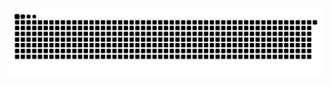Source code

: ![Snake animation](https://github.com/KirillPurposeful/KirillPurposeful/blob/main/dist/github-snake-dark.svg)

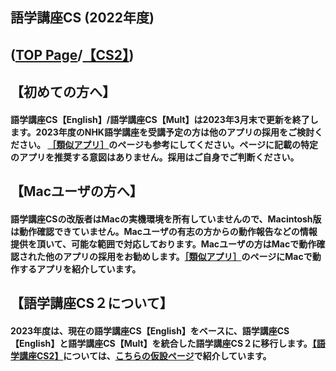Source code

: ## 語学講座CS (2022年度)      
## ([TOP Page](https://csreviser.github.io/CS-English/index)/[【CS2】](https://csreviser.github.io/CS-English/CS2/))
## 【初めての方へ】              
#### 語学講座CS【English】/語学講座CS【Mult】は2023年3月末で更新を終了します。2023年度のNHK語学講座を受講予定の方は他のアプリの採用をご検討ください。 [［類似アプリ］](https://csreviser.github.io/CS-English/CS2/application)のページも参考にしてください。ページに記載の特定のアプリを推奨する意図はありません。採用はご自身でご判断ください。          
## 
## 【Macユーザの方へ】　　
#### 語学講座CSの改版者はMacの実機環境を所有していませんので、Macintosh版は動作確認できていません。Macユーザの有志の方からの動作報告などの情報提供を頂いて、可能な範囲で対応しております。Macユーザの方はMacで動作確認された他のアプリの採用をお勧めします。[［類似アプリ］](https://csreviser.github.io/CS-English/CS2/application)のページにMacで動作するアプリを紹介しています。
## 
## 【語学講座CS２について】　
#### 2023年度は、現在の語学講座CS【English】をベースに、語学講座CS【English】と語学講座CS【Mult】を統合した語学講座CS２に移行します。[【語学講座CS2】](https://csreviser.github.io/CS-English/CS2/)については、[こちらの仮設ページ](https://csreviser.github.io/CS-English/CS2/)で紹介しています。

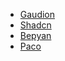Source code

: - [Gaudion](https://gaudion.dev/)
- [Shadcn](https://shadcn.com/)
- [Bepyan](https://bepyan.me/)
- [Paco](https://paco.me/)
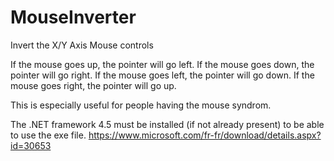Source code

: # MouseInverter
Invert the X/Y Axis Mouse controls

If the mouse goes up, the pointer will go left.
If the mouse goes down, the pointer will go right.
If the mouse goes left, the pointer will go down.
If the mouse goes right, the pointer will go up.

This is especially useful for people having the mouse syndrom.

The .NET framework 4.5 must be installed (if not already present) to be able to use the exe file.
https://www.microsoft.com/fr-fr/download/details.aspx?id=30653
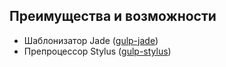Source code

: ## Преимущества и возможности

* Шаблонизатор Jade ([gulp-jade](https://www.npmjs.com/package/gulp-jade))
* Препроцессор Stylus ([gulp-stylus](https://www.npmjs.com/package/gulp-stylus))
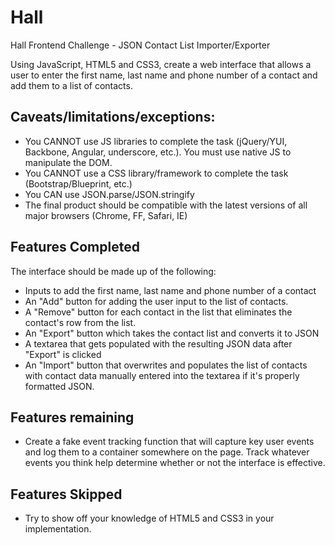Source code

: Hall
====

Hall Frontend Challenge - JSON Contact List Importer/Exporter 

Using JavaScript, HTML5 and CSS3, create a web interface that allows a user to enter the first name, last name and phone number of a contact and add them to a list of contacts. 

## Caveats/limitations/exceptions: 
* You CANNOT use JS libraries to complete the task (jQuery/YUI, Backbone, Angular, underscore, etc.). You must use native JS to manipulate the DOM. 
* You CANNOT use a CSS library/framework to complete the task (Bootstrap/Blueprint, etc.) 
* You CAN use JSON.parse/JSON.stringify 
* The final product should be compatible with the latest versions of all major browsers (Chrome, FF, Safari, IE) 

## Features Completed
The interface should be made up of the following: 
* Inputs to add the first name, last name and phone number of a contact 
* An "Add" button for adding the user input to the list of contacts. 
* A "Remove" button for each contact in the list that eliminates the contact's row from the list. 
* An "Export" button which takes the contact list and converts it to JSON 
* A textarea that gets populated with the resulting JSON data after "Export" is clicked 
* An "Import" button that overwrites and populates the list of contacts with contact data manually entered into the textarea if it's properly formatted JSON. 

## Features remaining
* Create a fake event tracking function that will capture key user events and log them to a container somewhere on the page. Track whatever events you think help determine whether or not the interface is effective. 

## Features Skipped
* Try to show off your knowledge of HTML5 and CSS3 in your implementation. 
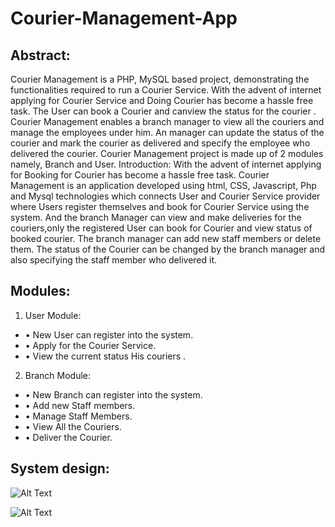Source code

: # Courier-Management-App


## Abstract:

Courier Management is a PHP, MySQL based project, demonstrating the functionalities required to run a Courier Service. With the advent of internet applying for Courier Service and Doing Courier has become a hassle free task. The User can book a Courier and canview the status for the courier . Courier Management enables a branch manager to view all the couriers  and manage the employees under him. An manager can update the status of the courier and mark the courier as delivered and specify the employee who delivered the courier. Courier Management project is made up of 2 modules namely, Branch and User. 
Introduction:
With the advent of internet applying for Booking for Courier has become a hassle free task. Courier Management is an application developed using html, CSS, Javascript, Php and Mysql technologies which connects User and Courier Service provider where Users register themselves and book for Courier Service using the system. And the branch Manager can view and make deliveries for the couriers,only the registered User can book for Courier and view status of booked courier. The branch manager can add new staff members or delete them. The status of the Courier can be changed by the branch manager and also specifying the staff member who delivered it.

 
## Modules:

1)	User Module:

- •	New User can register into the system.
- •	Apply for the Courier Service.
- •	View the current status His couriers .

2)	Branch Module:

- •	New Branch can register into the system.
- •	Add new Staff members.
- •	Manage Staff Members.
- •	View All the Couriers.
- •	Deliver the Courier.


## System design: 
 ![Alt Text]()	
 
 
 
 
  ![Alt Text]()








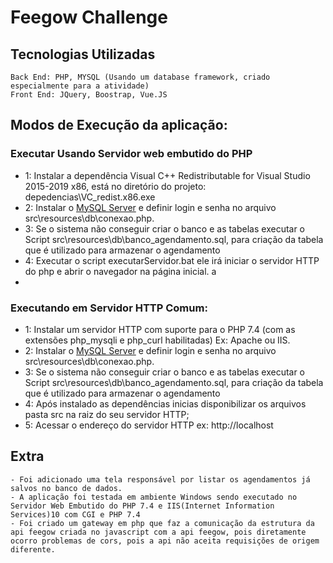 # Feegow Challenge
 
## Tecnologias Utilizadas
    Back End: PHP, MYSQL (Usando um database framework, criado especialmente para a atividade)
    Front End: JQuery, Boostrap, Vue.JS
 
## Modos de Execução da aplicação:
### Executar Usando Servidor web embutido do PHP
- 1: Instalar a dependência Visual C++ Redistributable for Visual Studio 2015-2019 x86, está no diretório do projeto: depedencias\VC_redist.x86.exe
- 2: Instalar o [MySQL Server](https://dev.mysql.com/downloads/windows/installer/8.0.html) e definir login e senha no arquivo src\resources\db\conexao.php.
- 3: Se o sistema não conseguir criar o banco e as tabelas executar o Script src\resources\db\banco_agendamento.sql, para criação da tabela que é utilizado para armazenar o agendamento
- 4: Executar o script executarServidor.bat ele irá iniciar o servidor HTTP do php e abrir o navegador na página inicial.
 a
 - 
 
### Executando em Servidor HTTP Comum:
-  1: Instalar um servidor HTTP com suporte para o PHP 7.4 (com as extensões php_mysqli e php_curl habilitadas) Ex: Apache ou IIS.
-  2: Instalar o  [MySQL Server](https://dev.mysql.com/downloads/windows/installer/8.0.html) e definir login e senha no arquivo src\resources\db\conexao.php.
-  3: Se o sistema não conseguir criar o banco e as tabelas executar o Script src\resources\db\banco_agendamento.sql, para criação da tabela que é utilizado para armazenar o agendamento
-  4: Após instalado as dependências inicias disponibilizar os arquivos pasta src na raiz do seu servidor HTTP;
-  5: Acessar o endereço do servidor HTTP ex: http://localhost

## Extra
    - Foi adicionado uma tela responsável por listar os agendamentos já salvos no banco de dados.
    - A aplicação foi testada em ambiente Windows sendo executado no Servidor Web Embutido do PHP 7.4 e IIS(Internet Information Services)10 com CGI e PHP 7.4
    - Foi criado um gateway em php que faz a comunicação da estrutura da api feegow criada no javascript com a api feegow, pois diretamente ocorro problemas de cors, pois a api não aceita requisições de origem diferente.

WHAT TO WORK ON: Exactly as they appear, print the lines of the listing above from its first line through the line that contains "## 語学講座CS (2022年度)", minus the pictures.

RESPONSE TO THIS EXERCISE:
Source code

: ![Snake animation](https://github.com/KirillPurposeful/KirillPurposeful/blob/main/dist/github-snake-dark.svg)

Source code

: ## 語学講座CS (2022年度)      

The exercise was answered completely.